過去のレシピも入手したところで、19世紀人の思考もインストールしていきましょう。例えば、自分が今、200年前の1820年代のウィーンを生きる氷菓職人で、1730年代と1820年代のレシピを理解して、アイスクリームを作る途上だとしましょう。そんな職人が幸か不幸か21世紀の日本にタイムリープしてしまいます。
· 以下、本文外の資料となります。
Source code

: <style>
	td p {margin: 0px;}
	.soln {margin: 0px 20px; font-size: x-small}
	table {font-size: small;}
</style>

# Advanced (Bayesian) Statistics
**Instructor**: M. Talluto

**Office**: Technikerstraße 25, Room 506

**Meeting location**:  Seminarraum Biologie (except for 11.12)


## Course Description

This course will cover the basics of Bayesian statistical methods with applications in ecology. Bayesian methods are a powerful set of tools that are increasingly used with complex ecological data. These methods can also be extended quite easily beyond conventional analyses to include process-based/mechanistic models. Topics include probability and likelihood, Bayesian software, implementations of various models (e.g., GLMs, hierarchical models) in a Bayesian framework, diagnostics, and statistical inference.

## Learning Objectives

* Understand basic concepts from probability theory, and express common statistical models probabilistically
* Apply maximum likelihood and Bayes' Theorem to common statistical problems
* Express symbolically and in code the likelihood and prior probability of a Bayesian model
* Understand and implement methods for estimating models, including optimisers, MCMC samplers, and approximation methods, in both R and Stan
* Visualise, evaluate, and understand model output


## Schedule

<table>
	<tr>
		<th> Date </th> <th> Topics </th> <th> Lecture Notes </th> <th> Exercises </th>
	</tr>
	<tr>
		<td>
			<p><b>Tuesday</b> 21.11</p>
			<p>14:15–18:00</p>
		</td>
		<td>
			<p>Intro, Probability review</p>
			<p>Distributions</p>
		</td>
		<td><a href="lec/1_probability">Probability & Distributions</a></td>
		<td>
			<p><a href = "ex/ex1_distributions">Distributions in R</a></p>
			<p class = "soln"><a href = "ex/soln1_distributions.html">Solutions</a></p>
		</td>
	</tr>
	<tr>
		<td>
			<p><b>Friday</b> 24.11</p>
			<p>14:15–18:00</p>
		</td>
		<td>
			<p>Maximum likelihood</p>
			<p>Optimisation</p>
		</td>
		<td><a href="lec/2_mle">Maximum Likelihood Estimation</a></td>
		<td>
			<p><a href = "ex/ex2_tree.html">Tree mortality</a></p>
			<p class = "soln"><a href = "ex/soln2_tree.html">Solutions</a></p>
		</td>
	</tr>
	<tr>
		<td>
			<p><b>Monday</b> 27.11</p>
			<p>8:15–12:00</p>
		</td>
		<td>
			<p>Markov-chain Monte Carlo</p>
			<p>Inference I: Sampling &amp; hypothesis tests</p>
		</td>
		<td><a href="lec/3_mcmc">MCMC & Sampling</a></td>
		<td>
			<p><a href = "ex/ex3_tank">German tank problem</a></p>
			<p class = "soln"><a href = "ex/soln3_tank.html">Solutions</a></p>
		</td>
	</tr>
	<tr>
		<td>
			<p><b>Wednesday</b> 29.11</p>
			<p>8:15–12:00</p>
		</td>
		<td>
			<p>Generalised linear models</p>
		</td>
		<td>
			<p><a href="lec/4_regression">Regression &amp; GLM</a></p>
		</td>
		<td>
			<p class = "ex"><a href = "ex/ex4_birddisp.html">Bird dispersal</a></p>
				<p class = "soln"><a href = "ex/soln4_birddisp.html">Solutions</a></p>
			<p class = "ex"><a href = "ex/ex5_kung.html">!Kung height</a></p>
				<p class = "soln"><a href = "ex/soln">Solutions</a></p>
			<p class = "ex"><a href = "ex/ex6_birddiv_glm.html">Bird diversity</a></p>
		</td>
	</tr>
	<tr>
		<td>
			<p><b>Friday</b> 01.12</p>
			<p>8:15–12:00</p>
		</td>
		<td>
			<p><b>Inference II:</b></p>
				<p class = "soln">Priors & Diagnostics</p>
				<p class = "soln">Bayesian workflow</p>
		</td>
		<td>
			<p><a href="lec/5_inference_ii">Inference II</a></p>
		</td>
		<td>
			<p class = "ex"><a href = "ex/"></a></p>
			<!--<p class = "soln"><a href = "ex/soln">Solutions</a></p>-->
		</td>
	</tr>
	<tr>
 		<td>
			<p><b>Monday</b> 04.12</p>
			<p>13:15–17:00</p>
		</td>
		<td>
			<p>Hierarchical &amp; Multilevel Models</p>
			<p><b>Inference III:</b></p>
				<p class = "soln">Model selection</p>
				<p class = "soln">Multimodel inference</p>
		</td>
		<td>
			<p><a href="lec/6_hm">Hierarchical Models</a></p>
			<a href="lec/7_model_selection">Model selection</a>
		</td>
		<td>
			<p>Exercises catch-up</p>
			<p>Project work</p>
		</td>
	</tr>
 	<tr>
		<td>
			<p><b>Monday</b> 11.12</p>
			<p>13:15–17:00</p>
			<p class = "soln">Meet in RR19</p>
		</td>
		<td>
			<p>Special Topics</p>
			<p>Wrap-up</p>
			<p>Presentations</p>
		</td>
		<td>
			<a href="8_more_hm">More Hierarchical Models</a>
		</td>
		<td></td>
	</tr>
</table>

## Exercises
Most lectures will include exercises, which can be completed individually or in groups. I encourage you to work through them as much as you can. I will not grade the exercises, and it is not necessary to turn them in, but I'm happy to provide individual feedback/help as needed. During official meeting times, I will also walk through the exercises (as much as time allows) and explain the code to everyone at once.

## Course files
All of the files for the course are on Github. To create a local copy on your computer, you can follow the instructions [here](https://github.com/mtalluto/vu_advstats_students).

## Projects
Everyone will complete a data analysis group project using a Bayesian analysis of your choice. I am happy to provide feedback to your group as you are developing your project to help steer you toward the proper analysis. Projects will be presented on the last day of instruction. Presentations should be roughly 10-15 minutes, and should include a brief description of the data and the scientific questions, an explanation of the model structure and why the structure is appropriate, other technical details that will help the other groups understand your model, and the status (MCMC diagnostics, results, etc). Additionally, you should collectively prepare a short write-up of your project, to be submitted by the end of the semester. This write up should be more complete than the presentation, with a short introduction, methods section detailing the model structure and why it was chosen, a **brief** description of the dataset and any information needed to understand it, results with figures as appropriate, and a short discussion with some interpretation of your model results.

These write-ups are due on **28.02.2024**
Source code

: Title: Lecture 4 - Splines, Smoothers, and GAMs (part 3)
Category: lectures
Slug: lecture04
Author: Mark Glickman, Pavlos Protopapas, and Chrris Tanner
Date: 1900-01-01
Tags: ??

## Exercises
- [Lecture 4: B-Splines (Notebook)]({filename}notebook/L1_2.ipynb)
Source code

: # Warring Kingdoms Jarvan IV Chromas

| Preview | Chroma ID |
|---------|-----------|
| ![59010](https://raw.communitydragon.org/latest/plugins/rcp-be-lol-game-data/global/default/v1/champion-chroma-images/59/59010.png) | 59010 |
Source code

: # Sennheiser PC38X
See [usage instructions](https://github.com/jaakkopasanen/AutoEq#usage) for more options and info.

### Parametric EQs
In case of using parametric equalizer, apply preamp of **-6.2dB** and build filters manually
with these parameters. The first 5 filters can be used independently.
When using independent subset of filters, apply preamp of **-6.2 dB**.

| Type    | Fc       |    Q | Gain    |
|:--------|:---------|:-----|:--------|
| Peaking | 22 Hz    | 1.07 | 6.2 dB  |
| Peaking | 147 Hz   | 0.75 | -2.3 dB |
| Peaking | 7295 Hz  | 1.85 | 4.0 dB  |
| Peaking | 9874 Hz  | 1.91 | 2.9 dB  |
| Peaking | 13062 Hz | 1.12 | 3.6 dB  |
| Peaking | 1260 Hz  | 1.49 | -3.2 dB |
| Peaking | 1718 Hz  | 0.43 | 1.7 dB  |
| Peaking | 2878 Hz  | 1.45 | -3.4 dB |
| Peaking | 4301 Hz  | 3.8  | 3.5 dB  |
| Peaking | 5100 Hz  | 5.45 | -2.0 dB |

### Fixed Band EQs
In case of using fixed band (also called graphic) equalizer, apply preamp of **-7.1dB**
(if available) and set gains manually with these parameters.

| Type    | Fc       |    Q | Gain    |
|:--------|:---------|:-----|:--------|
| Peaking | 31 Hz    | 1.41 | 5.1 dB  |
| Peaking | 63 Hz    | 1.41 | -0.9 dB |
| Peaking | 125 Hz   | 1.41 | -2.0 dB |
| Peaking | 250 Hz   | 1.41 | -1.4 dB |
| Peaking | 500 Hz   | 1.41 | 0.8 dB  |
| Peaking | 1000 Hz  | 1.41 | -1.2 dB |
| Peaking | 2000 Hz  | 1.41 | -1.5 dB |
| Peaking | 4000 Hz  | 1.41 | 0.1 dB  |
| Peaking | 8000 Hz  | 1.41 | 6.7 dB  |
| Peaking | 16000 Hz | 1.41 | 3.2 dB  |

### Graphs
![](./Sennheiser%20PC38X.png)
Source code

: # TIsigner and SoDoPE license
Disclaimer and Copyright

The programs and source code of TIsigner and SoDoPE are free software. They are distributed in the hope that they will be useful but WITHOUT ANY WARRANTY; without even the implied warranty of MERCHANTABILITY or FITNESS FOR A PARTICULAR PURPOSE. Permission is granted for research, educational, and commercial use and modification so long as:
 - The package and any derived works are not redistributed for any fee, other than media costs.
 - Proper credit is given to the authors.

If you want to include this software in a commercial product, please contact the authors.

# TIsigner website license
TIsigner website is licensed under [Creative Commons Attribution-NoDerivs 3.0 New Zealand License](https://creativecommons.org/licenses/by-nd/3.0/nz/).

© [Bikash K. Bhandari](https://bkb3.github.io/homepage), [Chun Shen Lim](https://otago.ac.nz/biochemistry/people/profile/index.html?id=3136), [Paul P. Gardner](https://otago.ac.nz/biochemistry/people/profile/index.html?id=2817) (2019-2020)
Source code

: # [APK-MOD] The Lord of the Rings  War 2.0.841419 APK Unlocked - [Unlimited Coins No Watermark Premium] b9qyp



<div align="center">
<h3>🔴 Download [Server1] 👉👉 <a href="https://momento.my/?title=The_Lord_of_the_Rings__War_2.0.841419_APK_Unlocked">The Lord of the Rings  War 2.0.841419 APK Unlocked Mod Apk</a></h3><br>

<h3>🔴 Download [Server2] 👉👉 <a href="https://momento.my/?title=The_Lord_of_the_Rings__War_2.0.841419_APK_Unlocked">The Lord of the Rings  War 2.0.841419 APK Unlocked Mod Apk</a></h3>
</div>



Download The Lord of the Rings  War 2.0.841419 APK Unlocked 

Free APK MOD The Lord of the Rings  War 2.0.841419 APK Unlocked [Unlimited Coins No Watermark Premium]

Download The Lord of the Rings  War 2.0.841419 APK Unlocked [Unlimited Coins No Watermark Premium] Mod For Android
異世界転生したとしてもアイスクリーム作りを忘れられない職人の自分は、「さて、弱ったぞ」と思うはずです。氷菓職人の自分は、ウィーンのグラーベン通りにあるレモネードの簡易型屋外販売店にレモンアイスクリームを納入しないといけない。氷菓職人は、異世界(現代日本)でもアイスクリームを作り始めます。それも、過去の2つのレシピから。
さて、買うべき材料は次の通り。
|
転生の際、初めに発見した村人A から話を訊いたところ、桶や容器はカインズというホームセンターで、食材(氷と塩含む)は近くのスーパーで買うとよいとのアドバイスをいただけました。まずはカインズに行ってみましょう。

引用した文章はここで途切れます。